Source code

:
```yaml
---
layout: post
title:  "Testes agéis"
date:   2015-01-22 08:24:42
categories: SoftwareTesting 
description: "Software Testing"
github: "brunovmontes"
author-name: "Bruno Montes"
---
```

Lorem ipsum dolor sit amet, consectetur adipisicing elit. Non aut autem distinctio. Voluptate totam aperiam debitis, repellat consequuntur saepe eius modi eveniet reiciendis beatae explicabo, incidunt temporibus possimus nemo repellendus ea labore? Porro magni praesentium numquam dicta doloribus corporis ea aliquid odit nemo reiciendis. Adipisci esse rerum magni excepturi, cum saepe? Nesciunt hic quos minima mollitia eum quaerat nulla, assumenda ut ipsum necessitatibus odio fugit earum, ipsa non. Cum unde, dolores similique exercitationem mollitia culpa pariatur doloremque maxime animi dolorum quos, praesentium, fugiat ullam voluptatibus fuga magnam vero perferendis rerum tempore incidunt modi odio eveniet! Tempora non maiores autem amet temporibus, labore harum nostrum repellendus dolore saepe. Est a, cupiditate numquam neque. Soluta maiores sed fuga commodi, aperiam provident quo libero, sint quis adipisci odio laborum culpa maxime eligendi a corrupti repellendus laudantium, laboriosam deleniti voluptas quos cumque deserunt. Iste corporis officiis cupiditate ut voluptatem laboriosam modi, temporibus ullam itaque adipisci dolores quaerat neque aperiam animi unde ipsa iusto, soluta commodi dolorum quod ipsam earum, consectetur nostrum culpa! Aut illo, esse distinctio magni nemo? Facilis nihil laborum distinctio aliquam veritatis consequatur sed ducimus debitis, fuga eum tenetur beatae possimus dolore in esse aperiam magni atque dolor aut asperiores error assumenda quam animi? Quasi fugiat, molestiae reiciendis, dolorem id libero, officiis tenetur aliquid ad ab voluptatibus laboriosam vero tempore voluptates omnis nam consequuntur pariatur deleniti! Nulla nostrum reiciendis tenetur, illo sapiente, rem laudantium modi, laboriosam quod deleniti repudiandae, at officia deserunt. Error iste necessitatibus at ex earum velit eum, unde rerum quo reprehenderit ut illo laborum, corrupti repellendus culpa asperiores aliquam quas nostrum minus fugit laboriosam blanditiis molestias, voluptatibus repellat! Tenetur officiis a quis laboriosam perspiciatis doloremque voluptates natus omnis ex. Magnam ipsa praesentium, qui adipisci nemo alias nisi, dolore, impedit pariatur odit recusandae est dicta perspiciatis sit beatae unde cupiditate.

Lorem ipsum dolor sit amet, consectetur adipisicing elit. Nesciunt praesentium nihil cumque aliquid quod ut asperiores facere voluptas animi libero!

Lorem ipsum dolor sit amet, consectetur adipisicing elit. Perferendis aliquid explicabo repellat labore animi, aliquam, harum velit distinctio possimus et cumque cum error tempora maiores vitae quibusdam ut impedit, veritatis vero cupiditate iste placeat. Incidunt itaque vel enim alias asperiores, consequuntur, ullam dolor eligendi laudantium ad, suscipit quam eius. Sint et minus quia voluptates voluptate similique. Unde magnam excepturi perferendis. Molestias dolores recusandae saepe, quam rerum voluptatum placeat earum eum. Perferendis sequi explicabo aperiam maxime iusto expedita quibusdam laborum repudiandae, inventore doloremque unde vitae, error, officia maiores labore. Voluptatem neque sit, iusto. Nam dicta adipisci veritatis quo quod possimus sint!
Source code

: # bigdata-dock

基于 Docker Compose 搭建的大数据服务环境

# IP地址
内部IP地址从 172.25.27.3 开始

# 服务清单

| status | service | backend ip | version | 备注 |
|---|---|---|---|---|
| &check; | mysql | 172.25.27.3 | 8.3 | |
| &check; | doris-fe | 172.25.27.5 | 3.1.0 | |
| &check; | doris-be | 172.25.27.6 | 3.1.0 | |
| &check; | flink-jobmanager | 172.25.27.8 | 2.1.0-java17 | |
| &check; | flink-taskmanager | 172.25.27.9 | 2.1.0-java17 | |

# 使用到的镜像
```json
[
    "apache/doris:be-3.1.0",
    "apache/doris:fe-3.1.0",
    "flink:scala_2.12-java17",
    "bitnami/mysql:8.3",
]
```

####################

→ **EXERCISE GOAL**
The records above need to be returned in full, with nothing altered.

→ **THE COMPLETED TASK**
Source code

:
```yaml
---
layout: post
title:  "Testes agéis"
date:   2015-01-22 08:24:42
categories: SoftwareTesting 
description: "Software Testing"
github: "brunovmontes"
author-name: "Bruno Montes"
---
```

Lorem ipsum dolor sit amet, consectetur adipisicing elit. Non aut autem distinctio. Voluptate totam aperiam debitis, repellat consequuntur saepe eius modi eveniet reiciendis beatae explicabo, incidunt temporibus possimus nemo repellendus ea labore? Porro magni praesentium numquam dicta doloribus corporis ea aliquid odit nemo reiciendis. Adipisci esse rerum magni excepturi, cum saepe? Nesciunt hic quos minima mollitia eum quaerat nulla, assumenda ut ipsum necessitatibus odio fugit earum, ipsa non. Cum unde, dolores similique exercitationem mollitia culpa pariatur doloremque maxime animi dolorum quos, praesentium, fugiat ullam voluptatibus fuga magnam vero perferendis rerum tempore incidunt modi odio eveniet! Tempora non maiores autem amet temporibus, labore harum nostrum repellendus dolore saepe. Est a, cupiditate numquam neque. Soluta maiores sed fuga commodi, aperiam provident quo libero, sint quis adipisci odio laborum culpa maxime eligendi a corrupti repellendus laudantium, laboriosam deleniti voluptas quos cumque deserunt. Iste corporis officiis cupiditate ut voluptatem laboriosam modi, temporibus ullam itaque adipisci dolores quaerat neque aperiam animi unde ipsa iusto, soluta commodi dolorum quod ipsam earum, consectetur nostrum culpa! Aut illo, esse distinctio magni nemo? Facilis nihil laborum distinctio aliquam veritatis consequatur sed ducimus debitis, fuga eum tenetur beatae possimus dolore in esse aperiam magni atque dolor aut asperiores error assumenda quam animi? Quasi fugiat, molestiae reiciendis, dolorem id libero, officiis tenetur aliquid ad ab voluptatibus laboriosam vero tempore voluptates omnis nam consequuntur pariatur deleniti! Nulla nostrum reiciendis tenetur, illo sapiente, rem laudantium modi, laboriosam quod deleniti repudiandae, at officia deserunt. Error iste necessitatibus at ex earum velit eum, unde rerum quo reprehenderit ut illo laborum, corrupti repellendus culpa asperiores aliquam quas nostrum minus fugit laboriosam blanditiis molestias, voluptatibus repellat! Tenetur officiis a quis laboriosam perspiciatis doloremque voluptates natus omnis ex. Magnam ipsa praesentium, qui adipisci nemo alias nisi, dolore, impedit pariatur odit recusandae est dicta perspiciatis sit beatae unde cupiditate.

Lorem ipsum dolor sit amet, consectetur adipisicing elit. Nesciunt praesentium nihil cumque aliquid quod ut asperiores facere voluptas animi libero!

Lorem ipsum dolor sit amet, consectetur adipisicing elit. Perferendis aliquid explicabo repellat labore animi, aliquam, harum velit distinctio possimus et cumque cum error tempora maiores vitae quibusdam ut impedit, veritatis vero cupiditate iste placeat. Incidunt itaque vel enim alias asperiores, consequuntur, ullam dolor eligendi laudantium ad, suscipit quam eius. Sint et minus quia voluptates voluptate similique. Unde magnam excepturi perferendis. Molestias dolores recusandae saepe, quam rerum voluptatum placeat earum eum. Perferendis sequi explicabo aperiam maxime iusto expedita quibusdam laborum repudiandae, inventore doloremque unde vitae, error, officia maiores labore. Voluptatem neque sit, iusto. Nam dicta adipisci veritatis quo quod possimus sint!
Source code

: # bigdata-dock

基于 Docker Compose 搭建的大数据服务环境

# IP地址
内部IP地址从 172.25.27.3 开始

# 服务清单

| status | service | backend ip | version | 备注 |
|---|---|---|---|---|
| &check; | mysql | 172.25.27.3 | 8.3 | |
| &check; | doris-fe | 172.25.27.5 | 3.1.0 | |
| &check; | doris-be | 172.25.27.6 | 3.1.0 | |
| &check; | flink-jobmanager | 172.25.27.8 | 2.1.0-java17 | |
| &check; | flink-taskmanager | 172.25.27.9 | 2.1.0-java17 | |

# 使用到的镜像
```json
[
    "apache/doris:be-3.1.0",
    "apache/doris:fe-3.1.0",
    "flink:scala_2.12-java17",
    "bitnami/mysql:8.3",
]
```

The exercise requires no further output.